Exercise instructions | Each record must be repeated exactly as it stands.

Stored data
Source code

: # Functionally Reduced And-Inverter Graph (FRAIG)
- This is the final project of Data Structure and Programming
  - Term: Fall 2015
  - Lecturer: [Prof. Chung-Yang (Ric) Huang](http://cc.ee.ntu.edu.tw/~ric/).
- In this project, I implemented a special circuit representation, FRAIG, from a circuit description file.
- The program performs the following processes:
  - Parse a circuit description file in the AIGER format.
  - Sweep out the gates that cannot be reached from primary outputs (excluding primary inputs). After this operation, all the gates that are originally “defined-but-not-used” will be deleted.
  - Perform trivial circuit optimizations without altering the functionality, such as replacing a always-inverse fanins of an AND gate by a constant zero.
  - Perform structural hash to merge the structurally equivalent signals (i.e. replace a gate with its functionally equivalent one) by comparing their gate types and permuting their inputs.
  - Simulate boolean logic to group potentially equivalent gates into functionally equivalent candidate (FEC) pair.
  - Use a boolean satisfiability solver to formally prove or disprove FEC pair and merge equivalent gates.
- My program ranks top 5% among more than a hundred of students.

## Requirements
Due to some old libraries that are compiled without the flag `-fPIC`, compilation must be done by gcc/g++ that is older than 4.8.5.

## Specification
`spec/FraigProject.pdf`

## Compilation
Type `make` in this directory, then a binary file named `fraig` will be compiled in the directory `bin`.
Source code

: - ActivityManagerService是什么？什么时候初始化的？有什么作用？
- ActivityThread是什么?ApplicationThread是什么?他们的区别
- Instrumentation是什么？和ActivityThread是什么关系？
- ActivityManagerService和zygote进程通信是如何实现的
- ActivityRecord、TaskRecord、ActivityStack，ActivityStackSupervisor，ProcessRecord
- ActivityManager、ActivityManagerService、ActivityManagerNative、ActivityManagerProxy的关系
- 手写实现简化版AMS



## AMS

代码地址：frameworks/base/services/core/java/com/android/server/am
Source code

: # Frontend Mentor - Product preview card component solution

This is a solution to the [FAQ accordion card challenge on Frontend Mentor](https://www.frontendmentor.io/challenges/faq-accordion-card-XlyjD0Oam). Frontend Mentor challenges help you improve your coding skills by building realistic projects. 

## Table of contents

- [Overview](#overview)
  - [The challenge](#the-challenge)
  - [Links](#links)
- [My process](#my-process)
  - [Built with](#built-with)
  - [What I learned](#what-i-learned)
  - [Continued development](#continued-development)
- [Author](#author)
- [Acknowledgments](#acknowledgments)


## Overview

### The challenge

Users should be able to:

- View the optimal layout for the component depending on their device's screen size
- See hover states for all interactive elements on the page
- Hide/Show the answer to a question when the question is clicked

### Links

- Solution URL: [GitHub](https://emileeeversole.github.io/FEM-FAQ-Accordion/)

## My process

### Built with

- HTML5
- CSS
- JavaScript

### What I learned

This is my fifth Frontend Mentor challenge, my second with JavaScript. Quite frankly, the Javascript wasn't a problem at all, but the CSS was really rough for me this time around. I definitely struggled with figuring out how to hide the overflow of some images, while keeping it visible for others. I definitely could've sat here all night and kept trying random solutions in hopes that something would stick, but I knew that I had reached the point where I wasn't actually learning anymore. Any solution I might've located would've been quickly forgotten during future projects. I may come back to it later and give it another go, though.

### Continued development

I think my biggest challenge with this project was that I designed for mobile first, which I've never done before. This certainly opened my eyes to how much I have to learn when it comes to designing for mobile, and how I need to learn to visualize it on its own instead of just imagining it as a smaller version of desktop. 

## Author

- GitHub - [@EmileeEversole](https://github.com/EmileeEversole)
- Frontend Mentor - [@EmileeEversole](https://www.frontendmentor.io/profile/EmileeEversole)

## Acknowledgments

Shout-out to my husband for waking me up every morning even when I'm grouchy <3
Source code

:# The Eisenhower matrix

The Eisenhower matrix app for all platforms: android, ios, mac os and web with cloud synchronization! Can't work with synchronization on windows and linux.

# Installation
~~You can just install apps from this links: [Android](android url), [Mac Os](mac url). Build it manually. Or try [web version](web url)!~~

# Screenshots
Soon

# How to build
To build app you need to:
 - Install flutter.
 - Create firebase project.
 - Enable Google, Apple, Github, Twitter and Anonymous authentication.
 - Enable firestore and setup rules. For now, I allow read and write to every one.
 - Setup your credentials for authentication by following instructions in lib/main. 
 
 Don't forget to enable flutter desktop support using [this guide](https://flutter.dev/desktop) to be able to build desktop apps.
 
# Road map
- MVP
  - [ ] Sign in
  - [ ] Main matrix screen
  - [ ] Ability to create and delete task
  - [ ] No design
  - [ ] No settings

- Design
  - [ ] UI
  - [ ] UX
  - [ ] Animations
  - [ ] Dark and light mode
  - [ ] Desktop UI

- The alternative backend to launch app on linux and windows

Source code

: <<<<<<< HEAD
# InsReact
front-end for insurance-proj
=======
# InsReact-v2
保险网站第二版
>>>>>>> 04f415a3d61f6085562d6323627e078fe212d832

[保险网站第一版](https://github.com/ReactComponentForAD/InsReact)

Task result |
Source code

: # Functionally Reduced And-Inverter Graph (FRAIG)
- This is the final project of Data Structure and Programming
  - Term: Fall 2015
  - Lecturer: [Prof. Chung-Yang (Ric) Huang](http://cc.ee.ntu.edu.tw/~ric/).
- In this project, I implemented a special circuit representation, FRAIG, from a circuit description file.
- The program performs the following processes:
  - Parse a circuit description file in the AIGER format.
  - Sweep out the gates that cannot be reached from primary outputs (excluding primary inputs). After this operation, all the gates that are originally “defined-but-not-used” will be deleted.
  - Perform trivial circuit optimizations without altering the functionality, such as replacing a always-inverse fanins of an AND gate by a constant zero.
  - Perform structural hash to merge the structurally equivalent signals (i.e. replace a gate with its functionally equivalent one) by comparing their gate types and permuting their inputs.
  - Simulate boolean logic to group potentially equivalent gates into functionally equivalent candidate (FEC) pair.
  - Use a boolean satisfiability solver to formally prove or disprove FEC pair and merge equivalent gates.
- My program ranks top 5% among more than a hundred of students.

## Requirements
Due to some old libraries that are compiled without the flag `-fPIC`, compilation must be done by gcc/g++ that is older than 4.8.5.

## Specification
`spec/FraigProject.pdf`

## Compilation
Type `make` in this directory, then a binary file named `fraig` will be compiled in the directory `bin`.
Source code

: - ActivityManagerService是什么？什么时候初始化的？有什么作用？
- ActivityThread是什么?ApplicationThread是什么?他们的区别
- Instrumentation是什么？和ActivityThread是什么关系？
- ActivityManagerService和zygote进程通信是如何实现的
- ActivityRecord、TaskRecord、ActivityStack，ActivityStackSupervisor，ProcessRecord
- ActivityManager、ActivityManagerService、ActivityManagerNative、ActivityManagerProxy的关系
- 手写实现简化版AMS



## AMS

代码地址：frameworks/base/services/core/java/com/android/server/am
Source code

: # Frontend Mentor - Product preview card component solution

This is a solution to the [FAQ accordion card challenge on Frontend Mentor](https://www.frontendmentor.io/challenges/faq-accordion-card-XlyjD0Oam). Frontend Mentor challenges help you improve your coding skills by building realistic projects. 

## Table of contents

- [Overview](#overview)
  - [The challenge](#the-challenge)
  - [Links](#links)
- [My process](#my-process)
  - [Built with](#built-with)
  - [What I learned](#what-i-learned)
  - [Continued development](#continued-development)
- [Author](#author)
- [Acknowledgments](#acknowledgments)


## Overview

### The challenge

Users should be able to:

- View the optimal layout for the component depending on their device's screen size
- See hover states for all interactive elements on the page
- Hide/Show the answer to a question when the question is clicked

### Links

- Solution URL: [GitHub](https://emileeeversole.github.io/FEM-FAQ-Accordion/)

## My process

### Built with

- HTML5
- CSS
- JavaScript

### What I learned

This is my fifth Frontend Mentor challenge, my second with JavaScript. Quite frankly, the Javascript wasn't a problem at all, but the CSS was really rough for me this time around. I definitely struggled with figuring out how to hide the overflow of some images, while keeping it visible for others. I definitely could've sat here all night and kept trying random solutions in hopes that something would stick, but I knew that I had reached the point where I wasn't actually learning anymore. Any solution I might've located would've been quickly forgotten during future projects. I may come back to it later and give it another go, though.

### Continued development

I think my biggest challenge with this project was that I designed for mobile first, which I've never done before. This certainly opened my eyes to how much I have to learn when it comes to designing for mobile, and how I need to learn to visualize it on its own instead of just imagining it as a smaller version of desktop. 

## Author

- GitHub - [@EmileeEversole](https://github.com/EmileeEversole)
- Frontend Mentor - [@EmileeEversole](https://www.frontendmentor.io/profile/EmileeEversole)

## Acknowledgments

Shout-out to my husband for waking me up every morning even when I'm grouchy <3
Source code

:# The Eisenhower matrix

The Eisenhower matrix app for all platforms: android, ios, mac os and web with cloud synchronization! Can't work with synchronization on windows and linux.

# Installation
~~You can just install apps from this links: [Android](android url), [Mac Os](mac url). Build it manually. Or try [web version](web url)!~~

# Screenshots
Soon

# How to build
To build app you need to:
 - Install flutter.
 - Create firebase project.
 - Enable Google, Apple, Github, Twitter and Anonymous authentication.
 - Enable firestore and setup rules. For now, I allow read and write to every one.
 - Setup your credentials for authentication by following instructions in lib/main. 
 
 Don't forget to enable flutter desktop support using [this guide](https://flutter.dev/desktop) to be able to build desktop apps.
 
# Road map
- MVP
  - [ ] Sign in
  - [ ] Main matrix screen
  - [ ] Ability to create and delete task
  - [ ] No design
  - [ ] No settings

- Design
  - [ ] UI
  - [ ] UX
  - [ ] Animations
  - [ ] Dark and light mode
  - [ ] Desktop UI

- The alternative backend to launch app on linux and windows

Source code

: <<<<<<< HEAD
# InsReact
front-end for insurance-proj
=======
# InsReact-v2
保险网站第二版
>>>>>>> 04f415a3d61f6085562d6323627e078fe212d832

[保险网站第一版](https://github.com/ReactComponentForAD/InsReact)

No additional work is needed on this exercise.